You know you must be doing something VERY right when an enemy who yearns for the destruction of the Pakistani race and nation is all of sudden concerned with our economic well being and calling us a "colony" of China

Reactions: Like Like:
2


----------



## 武成王

The investment of Gwadar port is 1.6 billion US dollar, roughly 10,000 million RMB, to withdraw the investment in the following 40 years, the average *net profit* per year of Gwadar should be 250 million RMB.

Qingdao (China) port is top 10 port worldwide, 500 million tons of goods are transported via Qingdao port in 2016, its net profit is 2200 million RMB, roughly 4 RMB net profit per ton.

If we take Qingdao port as a reference, this indicate Gwadar need transport 250 / 4 = 60 million tons of goods per year in the 40 years to meet the profit requirement of 250 million RMB per year, this assume Qingdao port and Gwadar has same level of business operation.

The throughput of Karachi port in 2015 is roughly 44 million tons, we can see that it's not easy for Gwadar port to meet the bar of 60 million tons throughput in the near future, it's estimated that Gwadar port has no profit in the first 5 years operation.

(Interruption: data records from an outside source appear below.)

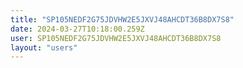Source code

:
 ```yaml
---
title: "SP105NEDF2G75JDVHW2E5JXVJ48AHCDT36B8DX7S8"
date: 2024-03-27T10:18:00.259Z
user: SP105NEDF2G75JDVHW2E5JXVJ48AHCDT36B8DX7S8
layout: "users"
---
```

    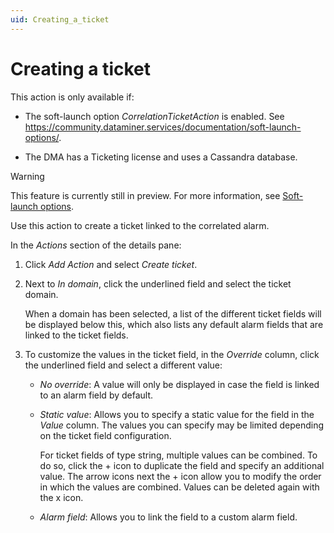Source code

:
 ```yaml
---
uid: Creating_a_ticket
---
```


# Creating a ticket

This action is only available if:

- The soft-launch option *CorrelationTicketAction* is enabled. See <https://community.dataminer.services/documentation/soft-launch-options/>.

- The DMA has a Ticketing license and uses a Cassandra database.

> [!WARNING]
> This feature is currently still in preview. For more information, see [Soft-launch options](https://community.dataminer.services/documentation/soft-launch-options/).

Use this action to create a ticket linked to the correlated alarm.

In the *Actions* section of the details pane:

1. Click *Add Action* and select *Create ticket*.

1. Next to *In domain*, click the underlined field and select the ticket domain.

   When a domain has been selected, a list of the different ticket fields will be displayed below this, which also lists any default alarm fields that are linked to the ticket fields.

1. To customize the values in the ticket field, in the *Override* column, click the underlined field and select a different value:

   - *No override*: A value will only be displayed in case the field is linked to an alarm field by default.

   - *Static value*: Allows you to specify a static value for the field in the *Value* column. The values you can specify may be limited depending on the ticket field configuration.

     For ticket fields of type string, multiple values can be combined. To do so, click the + icon to duplicate the field and specify an additional value. The arrow icons next the + icon allow you to modify the order in which the values are combined. Values can be deleted again with the x icon.

   - *Alarm field*: Allows you to link the field to a custom alarm field.
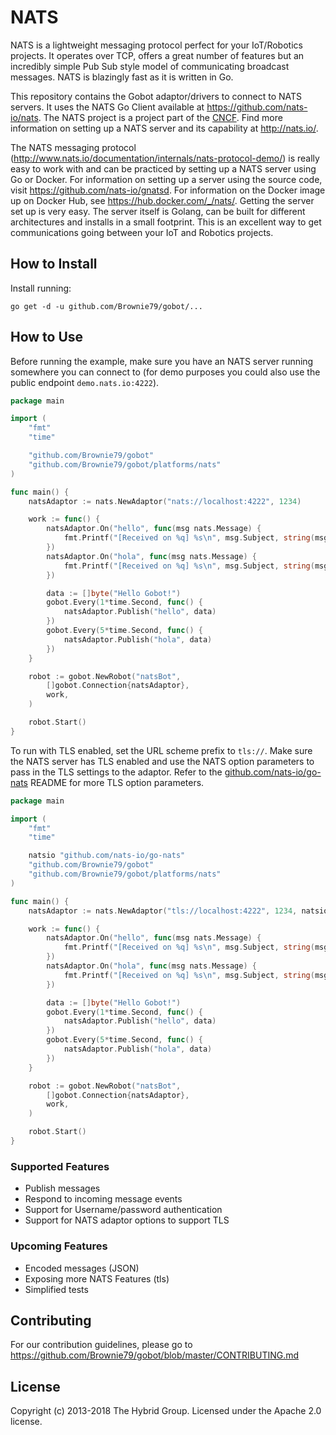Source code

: # NATS

NATS is a lightweight messaging protocol perfect for your IoT/Robotics projects. It operates over TCP, offers a great number of features but an incredibly simple Pub Sub style model of communicating broadcast messages. NATS is blazingly fast as it is written in Go.

This repository contains the Gobot adaptor/drivers to connect to NATS servers. It uses the NATS Go Client available at https://github.com/nats-io/nats. The NATS project is a project part of the [CNCF](https://www.cncf.io/). Find more information on setting up a NATS server and its capability at http://nats.io/.

The NATS messaging protocol (http://www.nats.io/documentation/internals/nats-protocol-demo/) is really easy to work with and can be practiced by setting up a NATS server using Go or Docker. For information on setting up a server using the source code, visit https://github.com/nats-io/gnatsd. For information on the Docker image up on Docker Hub, see https://hub.docker.com/_/nats/. Getting the server set up is very easy. The server itself is Golang, can be built for different architectures and installs in a small footprint. This is an excellent way to get communications going between your IoT and Robotics projects.

## How to Install

Install running:

```
go get -d -u github.com/Brownie79/gobot/...
```

## How to Use

Before running the example, make sure you have an NATS server running somewhere you can connect to (for demo purposes you could also use the public endpoint `demo.nats.io:4222`).

```go
package main

import (
	"fmt"
	"time"

	"github.com/Brownie79/gobot"
	"github.com/Brownie79/gobot/platforms/nats"
)

func main() {
	natsAdaptor := nats.NewAdaptor("nats://localhost:4222", 1234)

	work := func() {
		natsAdaptor.On("hello", func(msg nats.Message) {
			fmt.Printf("[Received on %q] %s\n", msg.Subject, string(msg.Data))
		})
		natsAdaptor.On("hola", func(msg nats.Message) {
			fmt.Printf("[Received on %q] %s\n", msg.Subject, string(msg.Data))
		})

		data := []byte("Hello Gobot!")
		gobot.Every(1*time.Second, func() {
			natsAdaptor.Publish("hello", data)
		})
		gobot.Every(5*time.Second, func() {
			natsAdaptor.Publish("hola", data)
		})
	}

	robot := gobot.NewRobot("natsBot",
		[]gobot.Connection{natsAdaptor},
		work,
	)

	robot.Start()
}
```

To run with TLS enabled, set the URL scheme prefix to `tls://`. Make sure the NATS server has TLS enabled and use the NATS option parameters to pass in the TLS settings to the adaptor. Refer to the [github.com/nats-io/go-nats](https://github.com/nats-io/go-nats) README for more TLS option parameters.

```go
package main

import (
	"fmt"
	"time"

	natsio "github.com/nats-io/go-nats"
	"github.com/Brownie79/gobot"
	"github.com/Brownie79/gobot/platforms/nats"
)

func main() {
	natsAdaptor := nats.NewAdaptor("tls://localhost:4222", 1234, natsio.RootCAs("certs/ca.pem"))

	work := func() {
		natsAdaptor.On("hello", func(msg nats.Message) {
			fmt.Printf("[Received on %q] %s\n", msg.Subject, string(msg.Data))
		})
		natsAdaptor.On("hola", func(msg nats.Message) {
			fmt.Printf("[Received on %q] %s\n", msg.Subject, string(msg.Data))
		})

		data := []byte("Hello Gobot!")
		gobot.Every(1*time.Second, func() {
			natsAdaptor.Publish("hello", data)
		})
		gobot.Every(5*time.Second, func() {
			natsAdaptor.Publish("hola", data)
		})
	}

	robot := gobot.NewRobot("natsBot",
		[]gobot.Connection{natsAdaptor},
		work,
	)

	robot.Start()
}
```

### Supported Features

* Publish messages
* Respond to incoming message events
* Support for Username/password authentication
* Support for NATS adaptor options to support TLS

### Upcoming Features

* Encoded messages (JSON)
* Exposing more NATS Features (tls)
* Simplified tests

## Contributing

For our contribution guidelines, please go to https://github.com/Brownie79/gobot/blob/master/CONTRIBUTING.md

## License

Copyright (c) 2013-2018 The Hybrid Group. Licensed under the Apache 2.0 license.
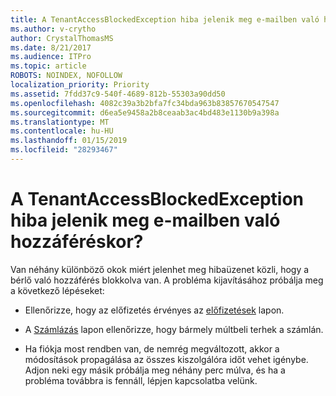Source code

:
 ```yaml
---
title: A TenantAccessBlockedException hiba jelenik meg e-mailben való hozzáféréskor?
ms.author: v-crytho
author: CrystalThomasMS
ms.date: 8/21/2017
ms.audience: ITPro
ms.topic: article
ROBOTS: NOINDEX, NOFOLLOW
localization_priority: Priority
ms.assetid: 7fdd37c9-540f-4689-812b-55303a90dd50
ms.openlocfilehash: 4082c39a3b2bfa7fc34bda963b83857670547547
ms.sourcegitcommit: d6ea5e9458a2b8ceaab3ac4bd483e1130b9a398a
ms.translationtype: MT
ms.contentlocale: hu-HU
ms.lasthandoff: 01/15/2019
ms.locfileid: "28293467"
---
```

# <a name="getting-a-tenantaccessblockedexception-error-when-accessing-email"></a>A TenantAccessBlockedException hiba jelenik meg e-mailben való hozzáféréskor?

Van néhány különböző okok miért jelenhet meg hibaüzenet közli, hogy a bérlő való hozzáférés blokkolva van. A probléma kijavításához próbálja meg a következő lépéseket:
  
- Ellenőrizze, hogy az előfizetés érvényes az [előfizetések](https://support.office.com/article/https://portal.office.com/adminportal/home.aspx#/subscriptions) lapon. 
    
- A [Számlázás](https://support.office.com/article/https://portal.office.com/adminportal/home.aspx#/billoverview) lapon ellenőrizze, hogy bármely múltbeli terhek a számlán. 
    
- Ha fiókja most rendben van, de nemrég megváltozott, akkor a módosítások propagálása az összes kiszolgálóra időt vehet igénybe. Adjon neki egy másik próbálja meg néhány perc múlva, és ha a probléma továbbra is fennáll, lépjen kapcsolatba velünk.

The port itself is not a cash cow as somebody think, e.g. the port in Greek had been losing money before China took over it. Gwadar port is primarily a facility for development of Balochistan, without industry support, it's no chance to withdraw the investment, so I estimate that there will be oil refine, mining, probably automobile factory etc open in this region, otherwise it hardly can support high throughput of goods. The port itself may not earn, however the compound effect it bring into this region is significant.

Reactions: Like Like:
7


----------



## protest

HAKIKAT said:


> And, China has now more motivation to bypass Malacca straight as much as possible!!!! Bad news for the India!!!!!!



Sorry, how far is Gwader from India? If India were to block China at malacca straits, it could easily block Gwader too.



nop said:


> The investment of Gwadar port is 1.6 billion US dollar, roughly 10,000 million RMB, to withdraw the investment in the following 40 years, the average *net profit* per year of Gwadar should be 250 million RMB.
> 
> Qingdao (China) port is top 10 port worldwide, 500 million tons of goods are transported via Qingdao port in 2016, its net profit is 2200 million RMB, roughly 4 RMB net profit per ton.
> 
> If we take Qingdao port as a reference, this indicate Gwadar need transport 250 / 4 = 60 million tons of goods per year in the 40 years to meet the profit requirement of 250 million RMB per year, this assume Qingdao port and Gwadar has same level of business operation.
> 
> The throughput of Karachi port in 2015 is roughly 44 million tons, we can see that it's not easy for Gwadar port to meet the bar of 60 million tons throughput in the near future, it's estimated that Gwadar port has no profit in the first 5 years operation.
> 
> The port itself is not a cash cow as somebody think, e.g. the port in Greek had been losing money before China took over it. Gwadar port is primarily a facility for development of Balochistan, without industry support, it's no chance to withdraw the investment, so I estimate that there will be oil refine, mining, probably automobile factory etc open in this region, otherwise it hardly can support high throughput of goods. The port itself may not earn, however the compound effect it bring into this region is significant.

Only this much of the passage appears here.